Exercise inputs:
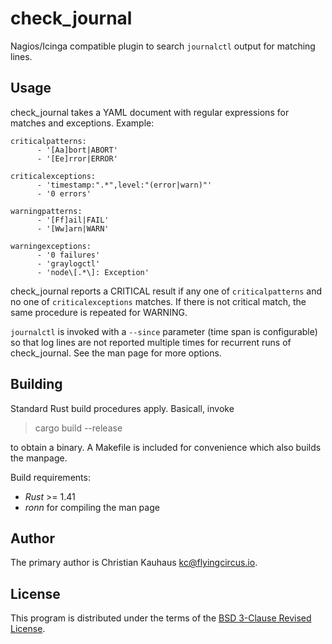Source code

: # check_journal

Nagios/Icinga compatible plugin to search `journalctl` output for matching lines.

## Usage

check_journal takes a YAML document with regular expressions for matches and exceptions. Example:

```
criticalpatterns:
      - '[Aa]bort|ABORT'
      - '[Ee]rror|ERROR'

criticalexceptions:
      - 'timestamp:".*",level:"(error|warn)"'
      - '0 errors'

warningpatterns:
      - '[Ff]ail|FAIL'
      - '[Ww]arn|WARN'

warningexceptions:
      - '0 failures'
      - 'graylogctl'
      - 'node\[.*\]: Exception'
```

check_journal reports a CRITICAL result if any one of `criticalpatterns` and no
one of `criticalexceptions` matches. If there is not critical match, the same
procedure is repeated for WARNING.

`journalctl` is invoked with a `--since` parameter (time span is configurable)
so that log lines are not reported multiple times for recurrent runs of
check_journal. See the man page for more options.

## Building

Standard Rust build procedures apply. Basicall, invoke

> cargo build --release

to obtain a binary. A Makefile is included for convenience which also builds the
manpage.

Build requirements:

* *Rust* >= 1.41
* *ronn* for compiling the man page

## Author

The primary author is Christian Kauhaus <kc@flyingcircus.io>.

## License

This program is distributed under the terms of the [BSD 3-Clause Revised
License](https://opensource.org/licenses/BSD-3-Clause).
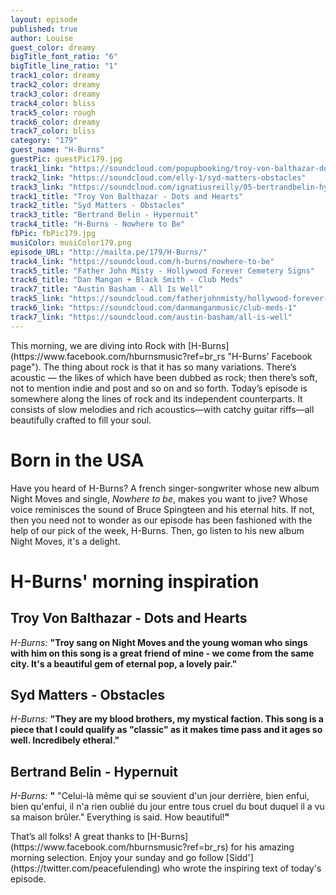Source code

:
 ```yaml
---
layout: episode
published: true
author: Louise
guest_color: dreamy
bigTitle_font_ratio: "6"
bigTitle_line_ratio: "1"
track1_color: dreamy
track2_color: dreamy
track3_color: dreamy
track4_color: bliss
track5_color: rough
track6_color: dreamy
track7_color: bliss
category: "179"
guest_name: "H-Burns"
guestPic: guestPic179.jpg
track1_link: "https://soundcloud.com/popupbooking/troy-von-balthazar-dots-and-hearts"
track2_link: "https://soundcloud.com/elly-1/syd-matters-obstacles"
track3_link: "https://soundcloud.com/ignatiusreilly/05-bertrandbelin-hypernuit"
track1_title: "Troy Von Balthazar - Dots and Hearts"
track2_title: "Syd Matters - Obstacles"
track3_title: "Bertrand Belin - Hypernuit"
track4_title: "H-Burns - Nowhere to Be"
fbPic: fbPic179.jpg
musiColor: musiColor179.png
episode_URL: "http://mailta.pe/179/H-Burns/"
track4_link: "https://soundcloud.com/h-burns/nowhere-to-be"
track5_title: "Father John Misty - Hollywood Forever Cemetery Signs"
track6_title: "Dan Mangan + Black Smith - Club Meds"
track7_title: "Austin Basham - All Is Well"
track5_link: "https://soundcloud.com/fatherjohnmisty/hollywood-forever-cemetery"
track6_link: "https://soundcloud.com/danmanganmusic/club-meds-1"
track7_link: "https://soundcloud.com/austin-basham/all-is-well"
---
```


<p id="introduction"></p>This morning, we are diving into Rock with [H-Burns](https://www.facebook.com/hburnsmusic?ref=br_rs "H-Burns' Facebook page"). The thing about rock is that it has so many variations. There’s acoustic — the likes of which have been dubbed as rock; then there’s soft, not to mention indie and post and so on and so forth. Today’s episode is somewhere along the lines of rock and its independent counterparts. It consists of slow melodies and rich acoustics—with catchy guitar riffs—all beautifully crafted to fill your soul. 

# Born in the USA
Have you heard of H-Burns? A french singer-songwriter whose new album Night Moves and single, _Nowhere to be_, makes you want to jive? Whose voice reminisces the sound of Bruce Spingteen and his eternal hits. If not, then you need not to wonder as our episode has been fashioned with the help of our pick of the week, H-Burns. Then, go listen to his new album Night Moves, it's a delight.

# H-Burns' morning inspiration
 
## Troy Von Balthazar - Dots and Hearts
_H-Burns:_ **"**Troy sang on Night Moves and the young woman who sings with him on this song is a great friend of mine - we come from the same city. It's a beautiful gem of eternal pop, a lovely pair.**"**
 
## Syd Matters - Obstacles
_H-Burns:_ **"**They are my blood brothers, my mystical faction. This song is a piece that I could qualify as "classic" as it makes time pass and it ages so well. Incredibely etheral.**"**
 
## Bertrand Belin - Hypernuit
_H-Burns:_ **"** "Celui-là même qui se souvient d'un jour derrière, bien enfui, bien qu'enfui, il n'a rien oublié du jour entre tous cruel du bout duquel il a vu sa maison brûler." Everything is said. How beautiful!**"** 
 
<p id="outroduction">
That’s all folks! A great thanks to [H-Burns](https://www.facebook.com/hburnsmusic?ref=br_rs) for his amazing morning selection. Enjoy your sunday and go follow [Sidd'](https://twitter.com/peacefulending) who wrote the inspiring text of today's episode.
</p>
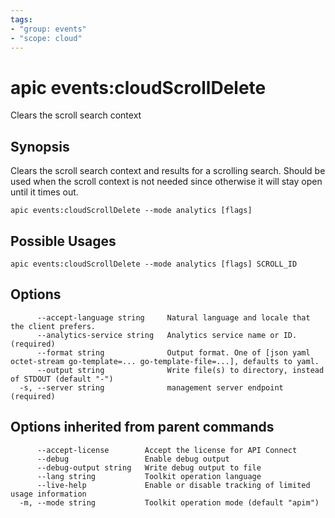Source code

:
 ```yaml
---
tags:
- "group: events"
- "scope: cloud"
---
```

# apic events:cloudScrollDelete

Clears the scroll search context

## Synopsis

Clears the scroll search context and results for a scrolling search. Should be used when the scroll context is not needed since otherwise it will stay open until it times out.

```
apic events:cloudScrollDelete --mode analytics [flags]
```

## Possible Usages

```
apic events:cloudScrollDelete --mode analytics [flags] SCROLL_ID
```

## Options

```
      --accept-language string     Natural language and locale that the client prefers.
      --analytics-service string   Analytics service name or ID. (required)
      --format string              Output format. One of [json yaml octet-stream go-template=... go-template-file=...], defaults to yaml.
      --output string              Write file(s) to directory, instead of STDOUT (default "-")
  -s, --server string              management server endpoint (required)
```

## Options inherited from parent commands

```
      --accept-license        Accept the license for API Connect
      --debug                 Enable debug output
      --debug-output string   Write debug output to file
      --lang string           Toolkit operation language
      --live-help             Enable or disable tracking of limited usage information
  -m, --mode string           Toolkit operation mode (default "apim")
```
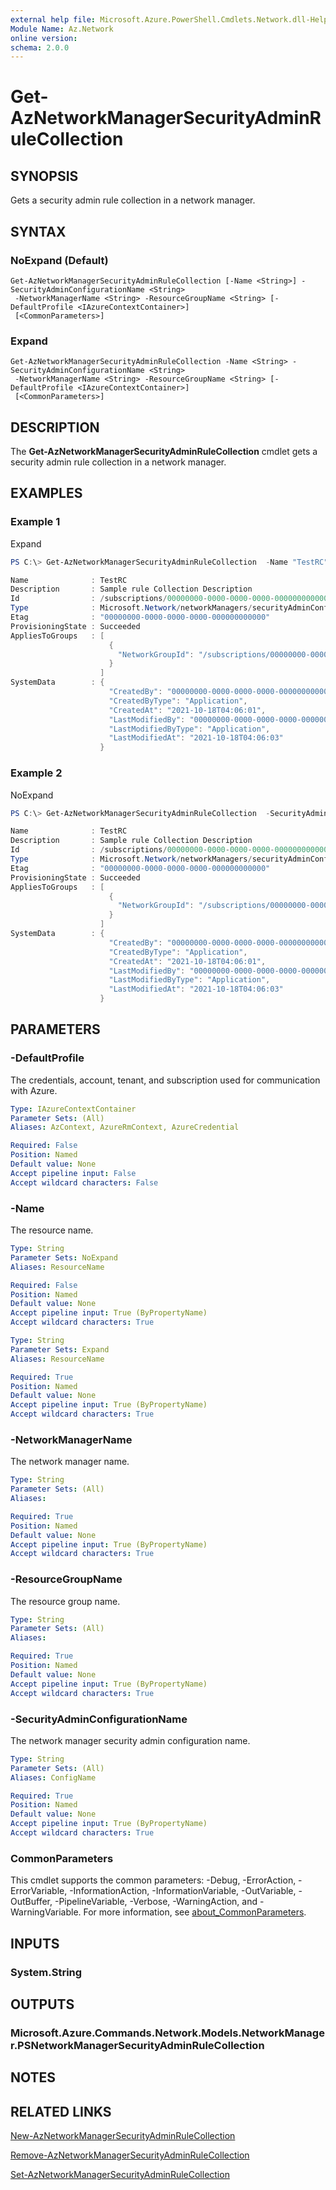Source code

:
 ```yaml
---
external help file: Microsoft.Azure.PowerShell.Cmdlets.Network.dll-Help.xml
Module Name: Az.Network
online version:
schema: 2.0.0
---
```


# Get-AzNetworkManagerSecurityAdminRuleCollection

## SYNOPSIS
Gets a security admin rule collection in a network manager.

## SYNTAX

### NoExpand (Default)
```
Get-AzNetworkManagerSecurityAdminRuleCollection [-Name <String>] -SecurityAdminConfigurationName <String>
 -NetworkManagerName <String> -ResourceGroupName <String> [-DefaultProfile <IAzureContextContainer>]
 [<CommonParameters>]
```

### Expand
```
Get-AzNetworkManagerSecurityAdminRuleCollection -Name <String> -SecurityAdminConfigurationName <String>
 -NetworkManagerName <String> -ResourceGroupName <String> [-DefaultProfile <IAzureContextContainer>]
 [<CommonParameters>]
```

## DESCRIPTION
The **Get-AzNetworkManagerSecurityAdminRuleCollection** cmdlet gets a security admin rule collection in a network manager.

## EXAMPLES

### Example 1
Expand
```powershell
PS C:\> Get-AzNetworkManagerSecurityAdminRuleCollection  -Name "TestRC" -SecurityAdminConfigurationName "TestSecConfig" -NetworkManagerName "TestNMName" -ResourceGroupName "TestRG"

Name              : TestRC
Description       : Sample rule Collection Description
Id                : /subscriptions/00000000-0000-0000-0000-000000000000/resourceGroups/TestRG/providers/Microsoft.Network/networkManagers/TestNMName/securityAdminConfigurations/TestSecConfig/ruleCollections/TestRC
Type              : Microsoft.Network/networkManagers/securityAdminConfigurations/ruleCollections
Etag              : "00000000-0000-0000-0000-000000000000"
ProvisioningState : Succeeded
AppliesToGroups   : [
                      {
                        "NetworkGroupId": "/subscriptions/00000000-0000-0000-0000-000000000000/resourceGroups/TestRG/providers/Microsoft.Network/networkManagers/TestNMName/networkGroups/testng"
                      }
                    ]
SystemData        : {
                      "CreatedBy": "00000000-0000-0000-0000-000000000000",
                      "CreatedByType": "Application",
                      "CreatedAt": "2021-10-18T04:06:01",
                      "LastModifiedBy": "00000000-0000-0000-0000-000000000000",
                      "LastModifiedByType": "Application",
                      "LastModifiedAt": "2021-10-18T04:06:03"
                    }
```

### Example 2
NoExpand
```powershell
PS C:\> Get-AzNetworkManagerSecurityAdminRuleCollection  -SecurityAdminConfigurationName "TestSecConfig" -NetworkManagerName "TestNMName" -ResourceGroupName "TestRG"

Name              : TestRC
Description       : Sample rule Collection Description
Id                : /subscriptions/00000000-0000-0000-0000-000000000000/resourceGroups/TestRG/providers/Microsoft.Network/networkManagers/TestNMName/securityAdminConfigurations/TestSecConfig/ruleCollections/TestRC
Type              : Microsoft.Network/networkManagers/securityAdminConfigurations/ruleCollections
Etag              : "00000000-0000-0000-0000-000000000000"
ProvisioningState : Succeeded
AppliesToGroups   : [
                      {
                        "NetworkGroupId": "/subscriptions/00000000-0000-0000-0000-000000000000/resourceGroups/TestRG/providers/Microsoft.Network/networkManagers/TestNMName/networkGroups/testng"
                      }
                    ]
SystemData        : {
                      "CreatedBy": "00000000-0000-0000-0000-000000000000",
                      "CreatedByType": "Application",
                      "CreatedAt": "2021-10-18T04:06:01",
                      "LastModifiedBy": "00000000-0000-0000-0000-000000000000",
                      "LastModifiedByType": "Application",
                      "LastModifiedAt": "2021-10-18T04:06:03"
                    }
```

## PARAMETERS

### -DefaultProfile
The credentials, account, tenant, and subscription used for communication with Azure.

```yaml
Type: IAzureContextContainer
Parameter Sets: (All)
Aliases: AzContext, AzureRmContext, AzureCredential

Required: False
Position: Named
Default value: None
Accept pipeline input: False
Accept wildcard characters: False
```

### -Name
The resource name.

```yaml
Type: String
Parameter Sets: NoExpand
Aliases: ResourceName

Required: False
Position: Named
Default value: None
Accept pipeline input: True (ByPropertyName)
Accept wildcard characters: True
```

```yaml
Type: String
Parameter Sets: Expand
Aliases: ResourceName

Required: True
Position: Named
Default value: None
Accept pipeline input: True (ByPropertyName)
Accept wildcard characters: True
```

### -NetworkManagerName
The network manager name.

```yaml
Type: String
Parameter Sets: (All)
Aliases:

Required: True
Position: Named
Default value: None
Accept pipeline input: True (ByPropertyName)
Accept wildcard characters: True
```

### -ResourceGroupName
The resource group name.

```yaml
Type: String
Parameter Sets: (All)
Aliases:

Required: True
Position: Named
Default value: None
Accept pipeline input: True (ByPropertyName)
Accept wildcard characters: True
```

### -SecurityAdminConfigurationName
The network manager security admin configuration name.

```yaml
Type: String
Parameter Sets: (All)
Aliases: ConfigName

Required: True
Position: Named
Default value: None
Accept pipeline input: True (ByPropertyName)
Accept wildcard characters: True
```

### CommonParameters
This cmdlet supports the common parameters: -Debug, -ErrorAction, -ErrorVariable, -InformationAction, -InformationVariable, -OutVariable, -OutBuffer, -PipelineVariable, -Verbose, -WarningAction, and -WarningVariable. For more information, see [about_CommonParameters](http://go.microsoft.com/fwlink/?LinkID=113216).

## INPUTS

### System.String

## OUTPUTS

### Microsoft.Azure.Commands.Network.Models.NetworkManager.PSNetworkManagerSecurityAdminRuleCollection

## NOTES

## RELATED LINKS
[New-AzNetworkManagerSecurityAdminRuleCollection](./New-AzNetworkManagerSecurityAdminRuleCollection.md)

[Remove-AzNetworkManagerSecurityAdminRuleCollection](./Remove-AzNetworkManagerSecurityAdminRuleCollection.md)

[Set-AzNetworkManagerSecurityAdminRuleCollection](./Set-AzNetworkManagerSecurityAdminRuleCollection.md)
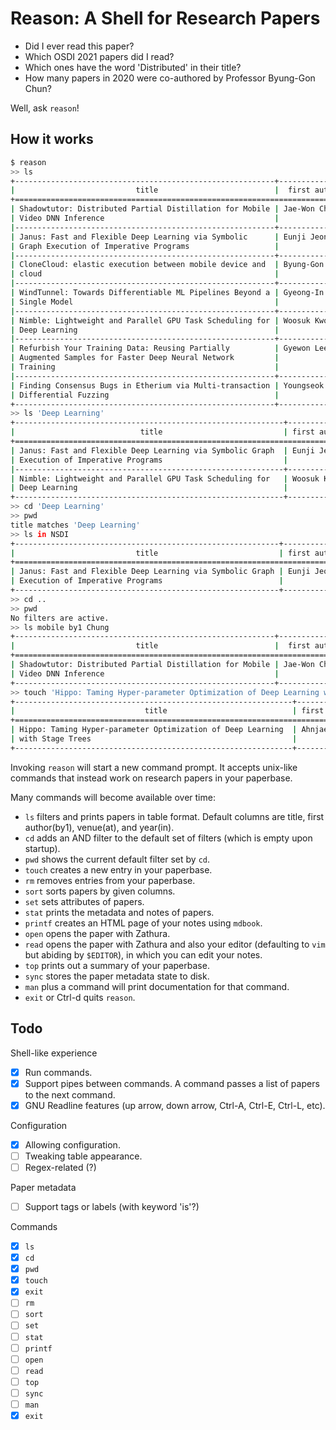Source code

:# Reason: A Shell for Research Papers

- Did I ever read this paper?
- Which OSDI 2021 papers did I read?
- Which ones have the word 'Distributed' in their title?
- How many papers in 2020 were co-authored by Professor Byung-Gon Chun?

Well, ask `reason`!

## How it works

```bash
$ reason
>> ls
+----------------------------------------------------------+----------------+---------+------+
|                           title                          |  first author  |  venue  | year |
+============================================================================================+
| Shadowtutor: Distributed Partial Distillation for Mobile | Jae-Won Chung  | ICPP    | 2020 |
| Video DNN Inference                                      |                |         |      |
|----------------------------------------------------------+----------------+---------+------|
| Janus: Fast and Flexible Deep Learning via Symbolic      | Eunji Jeong    | NSDI    | 2019 |
| Graph Execution of Imperative Programs                   |                |         |      |
|----------------------------------------------------------+----------------+---------+------|
| CloneCloud: elastic execution between mobile device and  | Byung-Gon Chun | EuroSys | 2011 |
| cloud                                                    |                |         |      |
|----------------------------------------------------------+----------------+---------+------|
| WindTunnel: Towards Differentiable ML Pipelines Beyond a | Gyeong-In Yu   | VLDB    | 2022 |
| Single Model                                             |                |         |      |
|----------------------------------------------------------+----------------+---------+------|
| Nimble: Lightweight and Parallel GPU Task Scheduling for | Woosuk Kwon    | NeurIPS | 2020 |
| Deep Learning                                            |                |         |      |
|----------------------------------------------------------+----------------+---------+------|
| Refurbish Your Training Data: Reusing Partially          | Gyewon Lee     | ATC     | 2021 |
| Augmented Samples for Faster Deep Neural Network         |                |         |      |
| Training                                                 |                |         |      |
|----------------------------------------------------------+----------------+---------+------|
| Finding Consensus Bugs in Etherium via Multi-transaction | Youngseok Yang | OSDI    | 2021 |
| Differential Fuzzing                                     |                |         |      |
+----------------------------------------------------------+----------------+---------+------+
>> ls 'Deep Learning'
+------------------------------------------------------------+--------------+---------+------+
|                            title                           | first author |  venue  | year |
+============================================================================================+
| Janus: Fast and Flexible Deep Learning via Symbolic Graph  | Eunji Jeong  | NSDI    | 2019 |
| Execution of Imperative Programs                           |              |         |      |
|------------------------------------------------------------+--------------+---------+------|
| Nimble: Lightweight and Parallel GPU Task Scheduling for   | Woosuk Kwon  | NeurIPS | 2020 |
| Deep Learning                                              |              |         |      |
+------------------------------------------------------------+--------------+---------+------+
>> cd 'Deep Learning'
>> pwd
title matches 'Deep Learning'
>> ls in NSDI
+-----------------------------------------------------------+--------------+-------+------+
|                           title                           | first author | venue | year |
+=========================================================================================+
| Janus: Fast and Flexible Deep Learning via Symbolic Graph | Eunji Jeong  | NSDI  | 2019 |
| Execution of Imperative Programs                          |              |       |      |
+-----------------------------------------------------------+--------------+-------+------+
>> cd ..
>> pwd
No filters are active.
>> ls mobile by1 Chung
+----------------------------------------------------------+---------------+-------+------+
|                           title                          |  first author | venue | year |
+=========================================================================================+
| Shadowtutor: Distributed Partial Distillation for Mobile | Jae-Won Chung | ICPP  | 2020 |
| Video DNN Inference                                      |               |       |      |
+----------------------------------------------------------+---------------+-------+------+
>> touch 'Hippo: Taming Hyper-parameter Optimization of Deep Learning with Stage Trees' by 'Ahnjae Shin, Do Yoon Kim, Joo Seong Jeong, Byung-Gon Chun' at arXiv in 2020 as Hippo
+--------------------------------------------------------------+--------------+-------+------+
|                             title                            | first author | venue | year |
+============================================================================================+
| Hippo: Taming Hyper-parameter Optimization of Deep Learning  | Ahnjae Shin  | arXiv | 2020 |
| with Stage Trees                                             |              |       |      |
+--------------------------------------------------------------+--------------+-------+------+
```

Invoking `reason` will start a new command prompt. It accepts unix-like commands that instead work on research papers in your paperbase.

Many commands will become available over time:
- `ls` filters and prints papers in table format. Default columns are title, first author(by1), venue(at), and year(in).
- `cd` adds an AND filter to the default set of filters (which is empty upon startup).
- `pwd` shows the current default filter set by `cd`.
- `touch` creates a new entry in your paperbase.
- `rm` removes entries from your paperbase.
- `sort` sorts papers by given columns.
- `set` sets attributes of papers.
- `stat` prints the metadata and notes of papers.
- `printf` creates an HTML page of your notes using `mdbook`.
- `open` opens the paper with Zathura.
- `read` opens the paper with Zathura and also your editor (defaulting to `vim` but abiding by `$EDITOR`), in which you can edit your notes.
- `top` prints out a summary of your paperbase.
- `sync` stores the paper metadata state to disk.
- `man` plus a command will print documentation for that command.
- `exit` or Ctrl-d quits `reason`.

## Todo

Shell-like experience
- [x] Run commands.
- [x] Support pipes between commands. A command passes a list of papers to the next command.
- [x] GNU Readline features (up arrow, down arrow, Ctrl-A, Ctrl-E, Ctrl-L, etc).

Configuration
- [x] Allowing configuration.
- [ ] Tweaking table appearance.
- [ ] Regex-related (?)

Paper metadata
- [ ] Support tags or labels (with keyword 'is'?)

Commands
- [x] `ls`
- [x] `cd`
- [x] `pwd`
- [x] `touch`
- [x] `exit`
- [ ] `rm`
- [ ] `sort`
- [ ] `set`
- [ ] `stat`
- [ ] `printf`
- [ ] `open`
- [ ] `read`
- [ ] `top`
- [ ] `sync`
- [ ] `man`
- [x] `exit`
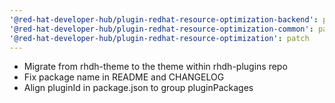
 ```yaml
---
'@red-hat-developer-hub/plugin-redhat-resource-optimization-backend': patch
'@red-hat-developer-hub/plugin-redhat-resource-optimization-common': patch
'@red-hat-developer-hub/plugin-redhat-resource-optimization': patch
---
```


- Migrate from rhdh-theme to the theme within rhdh-plugins repo
- Fix package name in README and CHANGELOG
- Align pluginId in package.json to group pluginPackages
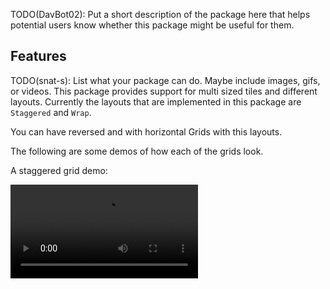<!--
TODO(DavBot02 & snat-s):

This README describes the package. If you publish this package to pub.dev,
this README's contents appear on the landing page for your package.

For information about how to write a good package README, see the guide for
[writing package pages](https://dart.dev/guides/libraries/writing-package-pages).

For general information about developing packages, see the Dart guide for
[creating packages](https://dart.dev/guides/libraries/create-library-packages)
and the Flutter guide for
[developing packages and plugins](https://flutter.dev/developing-packages).
-->

TODO(DavBot02): Put a short description of the package here that helps potential users
know whether this package might be useful for them.

## Features

TODO(snat-s): List what your package can do. Maybe include images, gifs, or videos.
This package provides support for multi sized tiles and different layouts.
Currently the layouts that are implemented in this package are `Staggered` and
`Wrap`.

You can have reversed and with horizontal Grids with this layouts.

The following are some demos of how each of the grids look.

A staggered grid demo:

<video src="assets/staggered_grid_demo.mov">

A wrap demo:

<video src="assets/wrap_demo.mov">

### Staggered Features

Because `DynamicGridView` is a child class of `GridView` that gives you access
to the `SliverGridDelegates` that are already implemented in the Flutter
Framework like `SliverGridDelegateWithMaxCrossAxisExtent` and
`SliverGridDelegateWithFixedCrossAxisCount`. This layout can be used with
`DynamicGridView.stagger`.


### Wrap Features

The Wrap layout is able to do runs of different elements and adapt acordingly with
the sizes of the children. It can leave spacing with `mainAxisSpacing` and
`crossAxisSpacing`.

The possibility to only have one of the axis be a decided by the children is possible by
changing the values of `childCrossAxisExtent` and `childMainAxisExtent`. This
values by default are ignored, but if you change `childCrossAxisExtent` to be
100 pixels, all of the children are going to be 100 pixels in the main axis.
This layout can be used with `DynamicGridView.wrap`.

## Getting started

TODO(DavBot02): List prerequisites and provide or point to information on how to
start using the package.

## Usage

In this package, we use `DynamicGridViews` that are a class that is inherited
from the normal `GridView`. You can use this `DynamicGridView` with
constructors that have the specific `SliverGridDelegate` like
`DynamicGridView.wrap` or if you want to have a more efficient option you can
still use `DynamicGridView.builder` that works the same as `GridView.builder`.

### Wrap

The following are simple examples of how to use `DynamicGridView.wrap` and
`DynamicGridView.builder` with the `SliverGridDelegateWithWrapping` delegate.

```dart
final List<Widget> children = List.generate(
   250,
   (index) => Container(
     height: index.isEven ? 100 : 50,
     width: index.isEven ? 95 : 180,
     color: index.isEven ? Colors.red : Colors.blue,
     child: Center(child: Text('Item $index')),
   ),
 );

DynamicGridView.wrap(
     mainAxisSpacing: 10,
     crossAxisSpacing: 20,
     children: children,
);
```

Here is the result of the code:

<video src="assets/simple_wrap_demo.mov">

```dart
DynamicGridView.builder(
     gridDelegate: const SliverGridDelegateWithWrapping(
        mainAxisSpacing: 20,
        childMainAxisExtent: 250,
        childCrossAxisExtent: 50,
     ),
     itemBuilder: (BuildContext context, int index) {
       return Container(
         height: 200,
         color: index.isEven ? Colors.amber : Colors.blue,
         child: Center(
           child: Text('$index'),
         ),
       );
     },
   ),
```

Here is the result of the code:

<video src="assets/wrap_demo_with_one_fixed_axis.mov">

### Staggered

Using the Staggered layout is simple. It can be used with the
`DynamicGridView.stagger` and you can still use the delegates from `GridView`
like `SliverGridDelegateWithMaxCrossAxisExtent` and
`SliverGridDelegateWithFixedCrossAxisCount`.

```dart
DynamicGridView.stagger(
      crossAxisCount: 4,
      mainAxisSpacing: 10.0,
      crossAxisSpacing: 10.0,
      children: children,
);
```

<!-- TODO(snat-s): Add a video of DynamicGrid.stagger -->

## Additional information

TODO(DavBot02): Tell users more about the package: where to find more information, how to
contribute to the package, how to file issues, what response they can expect
from the package authors, and more.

What you are asked to do:
The job is to copy each line from the material above that holds the word "prints".

Written solution:
- `ls` filters and prints papers in table format. Default columns are title, first author(by1), venue(at), and year(in).
- `stat` prints the metadata and notes of papers.
- `top` prints out a summary of your paperbase.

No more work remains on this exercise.